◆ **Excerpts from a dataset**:
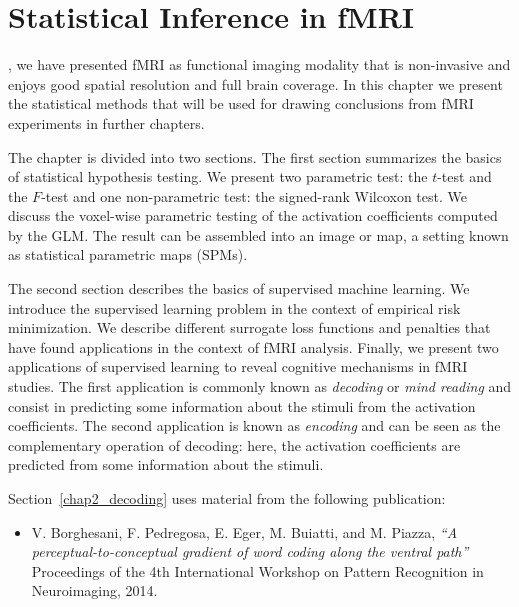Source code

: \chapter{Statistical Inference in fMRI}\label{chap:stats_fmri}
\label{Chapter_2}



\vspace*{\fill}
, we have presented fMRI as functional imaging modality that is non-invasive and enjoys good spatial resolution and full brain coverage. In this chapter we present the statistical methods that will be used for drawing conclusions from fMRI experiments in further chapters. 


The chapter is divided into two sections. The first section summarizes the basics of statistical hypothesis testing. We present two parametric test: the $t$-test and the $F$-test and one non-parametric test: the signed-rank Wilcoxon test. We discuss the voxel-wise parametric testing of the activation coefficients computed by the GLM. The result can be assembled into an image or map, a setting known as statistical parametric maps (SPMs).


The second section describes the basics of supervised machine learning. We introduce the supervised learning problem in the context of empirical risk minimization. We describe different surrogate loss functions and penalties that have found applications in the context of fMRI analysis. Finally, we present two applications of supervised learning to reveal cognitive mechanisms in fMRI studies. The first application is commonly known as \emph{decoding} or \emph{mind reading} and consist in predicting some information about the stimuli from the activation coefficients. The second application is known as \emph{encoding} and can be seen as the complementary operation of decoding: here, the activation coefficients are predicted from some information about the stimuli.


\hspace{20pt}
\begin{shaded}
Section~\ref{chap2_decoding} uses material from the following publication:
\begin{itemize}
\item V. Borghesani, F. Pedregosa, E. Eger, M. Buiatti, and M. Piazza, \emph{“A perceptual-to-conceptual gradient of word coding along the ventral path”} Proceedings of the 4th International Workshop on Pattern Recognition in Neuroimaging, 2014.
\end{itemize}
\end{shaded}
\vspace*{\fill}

◆ **Exercise objective**:
Give back each entry exactly as it appears, with no pictures.

◆ **Worked solution**:
Source code

: \chapter{Statistical Inference in fMRI}\label{chap:stats_fmri}
\label{Chapter_2}



\vspace*{\fill}
, we have presented fMRI as functional imaging modality that is non-invasive and enjoys good spatial resolution and full brain coverage. In this chapter we present the statistical methods that will be used for drawing conclusions from fMRI experiments in further chapters. 


The chapter is divided into two sections. The first section summarizes the basics of statistical hypothesis testing. We present two parametric test: the $t$-test and the $F$-test and one non-parametric test: the signed-rank Wilcoxon test. We discuss the voxel-wise parametric testing of the activation coefficients computed by the GLM. The result can be assembled into an image or map, a setting known as statistical parametric maps (SPMs).


The second section describes the basics of supervised machine learning. We introduce the supervised learning problem in the context of empirical risk minimization. We describe different surrogate loss functions and penalties that have found applications in the context of fMRI analysis. Finally, we present two applications of supervised learning to reveal cognitive mechanisms in fMRI studies. The first application is commonly known as \emph{decoding} or \emph{mind reading} and consist in predicting some information about the stimuli from the activation coefficients. The second application is known as \emph{encoding} and can be seen as the complementary operation of decoding: here, the activation coefficients are predicted from some information about the stimuli.


\hspace{20pt}
\begin{shaded}
Section~\ref{chap2_decoding} uses material from the following publication:
\begin{itemize}
\item V. Borghesani, F. Pedregosa, E. Eger, M. Buiatti, and M. Piazza, \emph{“A perceptual-to-conceptual gradient of word coding along the ventral path”} Proceedings of the 4th International Workshop on Pattern Recognition in Neuroimaging, 2014.
\end{itemize}
\end{shaded}
\vspace*{\fill}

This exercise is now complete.